[lbo-talk] Prepare for riots in euro collapse, Foreign Office warns

James Heartfield Heartfield at blueyonder.co.uk
Tue Nov 29 12:30:28 PST 2011


(British) Foreign Office hopes, more like. There is no doubt that the European Economy is in bad shape, but ‘collapse in the Euro’ is a bit fantastical, and also a bit ambiguous. Of course the Euro can lose value, that is already happening (though, not it seems as much as Sterling has lost value in my recent experience – after all, Sterling’s value was much more inflated by the pre-2008 asset boom than was the Euro, which is lucky enough to have a very solid industrial base behind it).

But there is also a lot of meaningless speculation about the disintegration of the Euro as a currency, which is simply unjustified.
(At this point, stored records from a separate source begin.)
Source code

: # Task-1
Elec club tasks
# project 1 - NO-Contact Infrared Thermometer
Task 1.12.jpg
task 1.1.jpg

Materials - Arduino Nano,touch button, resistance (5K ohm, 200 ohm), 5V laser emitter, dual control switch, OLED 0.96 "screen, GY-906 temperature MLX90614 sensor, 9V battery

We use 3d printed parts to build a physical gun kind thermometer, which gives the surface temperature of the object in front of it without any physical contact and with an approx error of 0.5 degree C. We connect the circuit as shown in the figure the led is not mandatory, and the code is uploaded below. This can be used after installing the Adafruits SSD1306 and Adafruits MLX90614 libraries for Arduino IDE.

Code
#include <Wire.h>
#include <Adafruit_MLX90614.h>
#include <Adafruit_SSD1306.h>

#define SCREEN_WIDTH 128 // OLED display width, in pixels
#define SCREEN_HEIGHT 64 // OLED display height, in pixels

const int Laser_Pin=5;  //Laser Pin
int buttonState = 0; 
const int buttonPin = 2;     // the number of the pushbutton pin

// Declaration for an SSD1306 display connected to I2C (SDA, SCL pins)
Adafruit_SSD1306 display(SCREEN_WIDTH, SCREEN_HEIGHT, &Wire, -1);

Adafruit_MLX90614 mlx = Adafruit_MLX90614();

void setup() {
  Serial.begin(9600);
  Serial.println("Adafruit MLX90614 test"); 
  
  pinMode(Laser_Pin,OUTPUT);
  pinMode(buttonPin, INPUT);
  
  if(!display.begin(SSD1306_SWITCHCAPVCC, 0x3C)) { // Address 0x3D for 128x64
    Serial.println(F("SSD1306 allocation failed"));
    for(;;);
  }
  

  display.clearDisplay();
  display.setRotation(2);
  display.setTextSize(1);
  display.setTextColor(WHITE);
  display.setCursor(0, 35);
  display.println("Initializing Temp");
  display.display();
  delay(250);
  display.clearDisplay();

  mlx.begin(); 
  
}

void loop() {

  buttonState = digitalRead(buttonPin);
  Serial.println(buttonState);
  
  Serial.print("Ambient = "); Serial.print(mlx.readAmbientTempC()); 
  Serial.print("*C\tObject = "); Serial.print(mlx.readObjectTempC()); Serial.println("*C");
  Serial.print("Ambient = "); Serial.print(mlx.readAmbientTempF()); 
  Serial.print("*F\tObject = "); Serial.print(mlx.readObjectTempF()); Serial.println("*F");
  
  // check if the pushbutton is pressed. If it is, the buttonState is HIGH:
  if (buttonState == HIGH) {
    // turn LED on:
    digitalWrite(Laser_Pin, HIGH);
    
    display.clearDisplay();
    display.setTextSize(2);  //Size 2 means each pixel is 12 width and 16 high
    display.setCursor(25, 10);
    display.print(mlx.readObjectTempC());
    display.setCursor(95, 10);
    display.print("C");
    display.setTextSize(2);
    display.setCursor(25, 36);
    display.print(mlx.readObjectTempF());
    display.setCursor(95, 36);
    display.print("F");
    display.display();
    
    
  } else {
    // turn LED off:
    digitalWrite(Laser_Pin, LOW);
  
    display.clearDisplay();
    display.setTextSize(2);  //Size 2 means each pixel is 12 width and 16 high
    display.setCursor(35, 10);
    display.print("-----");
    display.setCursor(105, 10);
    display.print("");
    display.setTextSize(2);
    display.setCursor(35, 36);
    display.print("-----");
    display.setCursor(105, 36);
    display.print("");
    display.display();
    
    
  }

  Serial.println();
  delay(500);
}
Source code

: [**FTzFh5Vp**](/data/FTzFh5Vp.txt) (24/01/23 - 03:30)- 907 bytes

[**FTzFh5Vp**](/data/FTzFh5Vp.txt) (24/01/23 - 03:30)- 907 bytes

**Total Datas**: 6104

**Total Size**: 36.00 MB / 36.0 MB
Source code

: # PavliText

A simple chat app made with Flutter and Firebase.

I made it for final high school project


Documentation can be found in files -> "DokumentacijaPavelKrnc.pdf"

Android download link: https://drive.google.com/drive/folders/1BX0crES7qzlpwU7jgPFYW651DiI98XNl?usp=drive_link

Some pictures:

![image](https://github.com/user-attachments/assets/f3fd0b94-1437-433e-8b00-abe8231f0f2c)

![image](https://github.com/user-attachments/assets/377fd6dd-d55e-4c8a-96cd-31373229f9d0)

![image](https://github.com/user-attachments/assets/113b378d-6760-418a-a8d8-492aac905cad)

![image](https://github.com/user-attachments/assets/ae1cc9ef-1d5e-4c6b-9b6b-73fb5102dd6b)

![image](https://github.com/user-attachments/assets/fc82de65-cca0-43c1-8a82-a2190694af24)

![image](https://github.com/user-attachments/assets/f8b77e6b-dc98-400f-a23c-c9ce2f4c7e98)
The Euro will no more ‘fail’ that the dollar will ‘fail’. There is no way that the Eurozone participants could return to their national currencies, which just don’t exist anymore. The idea that the Greeks would return to the Drachma was bizarre. How would it make sense to try to found a new currency precisely at the point that your economy was screwed? What would you back the currency with? And why would Greece’s debtors think that was a good idea?

As is abundantly clear, the crisis in the European Union, which is exacerbated by the economic crisis – but is predated a political crisis of legitimacy – will always lead to a greater degree of institutional integration of the European Union (unless or until such a time that there is a new political movement in Europe, either national or Europe-wide). Already that can be seen in the suspension of the party political process in Greece and Italy, and the substitution of European officials like Mario Monti for an elected government. Make no mistake, this is the slow erosion of democracy in Europe, and its subvention by a Euro-bureaucracy.

Riots? Maybe. But until the demonstrators take on the EU itself, there will be no challenge to its ‘ever greater union’.